* [ASSIGNMENT] When you reach the line that contains "8. **个人主页界面**：" in the entries below, begin returning lines exactly as written and continue through the last one.

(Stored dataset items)
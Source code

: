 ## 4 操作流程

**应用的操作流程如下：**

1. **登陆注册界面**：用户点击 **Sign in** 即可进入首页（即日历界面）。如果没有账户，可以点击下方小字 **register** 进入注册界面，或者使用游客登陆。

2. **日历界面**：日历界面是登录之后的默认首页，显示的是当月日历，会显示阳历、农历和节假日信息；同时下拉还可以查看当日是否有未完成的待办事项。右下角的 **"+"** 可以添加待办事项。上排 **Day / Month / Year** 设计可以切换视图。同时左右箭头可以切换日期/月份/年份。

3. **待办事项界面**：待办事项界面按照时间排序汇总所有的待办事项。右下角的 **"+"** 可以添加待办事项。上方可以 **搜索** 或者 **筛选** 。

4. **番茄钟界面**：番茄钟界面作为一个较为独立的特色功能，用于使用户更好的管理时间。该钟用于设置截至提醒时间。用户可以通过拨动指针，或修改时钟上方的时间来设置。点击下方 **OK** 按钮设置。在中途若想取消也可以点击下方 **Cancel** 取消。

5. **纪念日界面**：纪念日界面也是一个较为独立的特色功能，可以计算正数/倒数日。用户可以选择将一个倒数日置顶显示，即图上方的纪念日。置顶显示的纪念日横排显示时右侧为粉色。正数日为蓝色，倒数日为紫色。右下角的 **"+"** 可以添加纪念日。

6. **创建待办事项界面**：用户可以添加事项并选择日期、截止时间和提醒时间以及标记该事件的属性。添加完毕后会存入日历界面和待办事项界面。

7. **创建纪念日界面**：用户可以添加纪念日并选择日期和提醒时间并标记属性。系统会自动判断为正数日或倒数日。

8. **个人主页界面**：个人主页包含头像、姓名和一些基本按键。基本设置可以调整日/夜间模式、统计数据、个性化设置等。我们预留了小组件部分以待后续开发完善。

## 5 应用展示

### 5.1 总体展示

* [ANSWER BOX]
8. **个人主页界面**：个人主页包含头像、姓名和一些基本按键。基本设置可以调整日/夜间模式、统计数据、个性化设置等。我们预留了小组件部分以待后续开发完善。

## 5 应用展示

### 5.1 总体展示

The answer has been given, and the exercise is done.